• [Activity] Repeat each entry below exactly, omitting any picture it holds.

• [Supplied records]
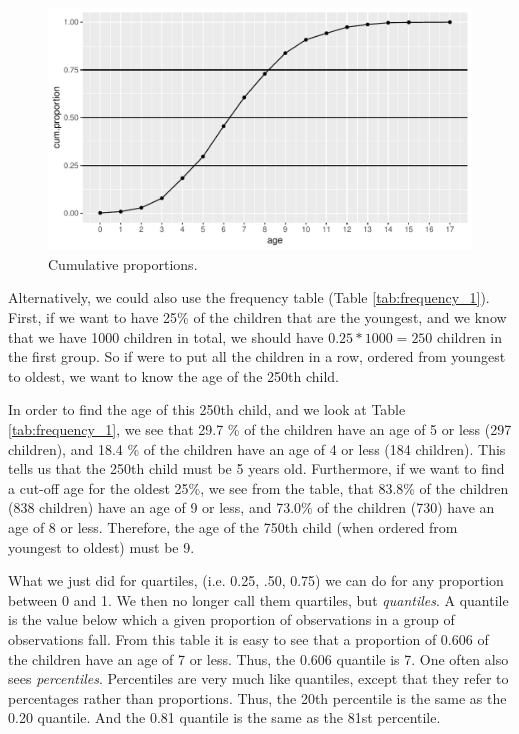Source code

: \documentclass[]{report}\usepackage[]{graphicx}\usepackage[]{color}
\makeatletter
\def\maxwidth{ %
  \ifdim\Gin@nat@width>\linewidth
    \linewidth
  \else
    \Gin@nat@width
  \fi
}
\makeatother
\begin{document}
\begin{figure}

{\centering \includegraphics[width=\maxwidth]{figure/quartile_2-1} 

}

\caption[Cumulative proportions]{Cumulative proportions.}\label{fig:quartile_2}
\end{figure}




Alternatively, we could also use the frequency table (Table \ref{tab:frequency_1}). First, if we want to have 25\% of the children that are the youngest, and we know that we have 1000 children in total, we should have $0.25 * 1000=250$ children in the first group. So if were to put all the children in a row, ordered from youngest to oldest, we want to know the age of the 250th child. 

In order to find the age of this 250th child, and we look at Table \ref{tab:frequency_1}, we see that 29.7 \% of the children have an age of 5 or less (297 children), and 18.4 \% of the children have an age of 4 or less (184 children). This tells us that the 250th child must be 5 years old. Furthermore, if we want to find a cut-off age for the oldest 25\%, we see from the table, that 83.8\% of the children (838 children) have an age of 9 or less, and 73.0\% of the children (730) have an age of 8 or less. Therefore, the age of the 750th child (when ordered from youngest to oldest) must be 9. 


What we just did for quartiles, (i.e. 0.25, .50, 0.75) we can do for any proportion between 0 and 1. We then no longer call them quartiles, but \textit{quantiles}. A quantile is the value below which a given proportion of observations in a group of observations fall. From this table it is easy to see that a proportion of 0.606 of the children have an age of 7 or less. Thus, the 0.606 quantile is 7. One often also sees \textit{percentiles}. Percentiles are very much like quantiles, except that they refer to percentages rather than proportions. Thus, the 20th percentile is the same as the 0.20 quantile. And the 0.81 quantile is the same as the 81st percentile. 
\end{document}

• [Answer section]
Source code

: \documentclass[]{report}\usepackage[]{graphicx}\usepackage[]{color}
\makeatletter
\def\maxwidth{ %
  \ifdim\Gin@nat@width>\linewidth
    \linewidth
  \else
    \Gin@nat@width
  \fi
}
\makeatother
\begin{document}
\begin{figure}

{\centering \includegraphics[width=\maxwidth]{figure/quartile_2-1} 

}

\caption[Cumulative proportions]{Cumulative proportions.}\label{fig:quartile_2}
\end{figure}




Alternatively, we could also use the frequency table (Table \ref{tab:frequency_1}). First, if we want to have 25\% of the children that are the youngest, and we know that we have 1000 children in total, we should have $0.25 * 1000=250$ children in the first group. So if were to put all the children in a row, ordered from youngest to oldest, we want to know the age of the 250th child. 

In order to find the age of this 250th child, and we look at Table \ref{tab:frequency_1}, we see that 29.7 \% of the children have an age of 5 or less (297 children), and 18.4 \% of the children have an age of 4 or less (184 children). This tells us that the 250th child must be 5 years old. Furthermore, if we want to find a cut-off age for the oldest 25\%, we see from the table, that 83.8\% of the children (838 children) have an age of 9 or less, and 73.0\% of the children (730) have an age of 8 or less. Therefore, the age of the 750th child (when ordered from youngest to oldest) must be 9. 


What we just did for quartiles, (i.e. 0.25, .50, 0.75) we can do for any proportion between 0 and 1. We then no longer call them quartiles, but \textit{quantiles}. A quantile is the value below which a given proportion of observations in a group of observations fall. From this table it is easy to see that a proportion of 0.606 of the children have an age of 7 or less. Thus, the 0.606 quantile is 7. One often also sees \textit{percentiles}. Percentiles are very much like quantiles, except that they refer to percentages rather than proportions. Thus, the 20th percentile is the same as the 0.20 quantile. And the 0.81 quantile is the same as the 81st percentile. 
\end{document}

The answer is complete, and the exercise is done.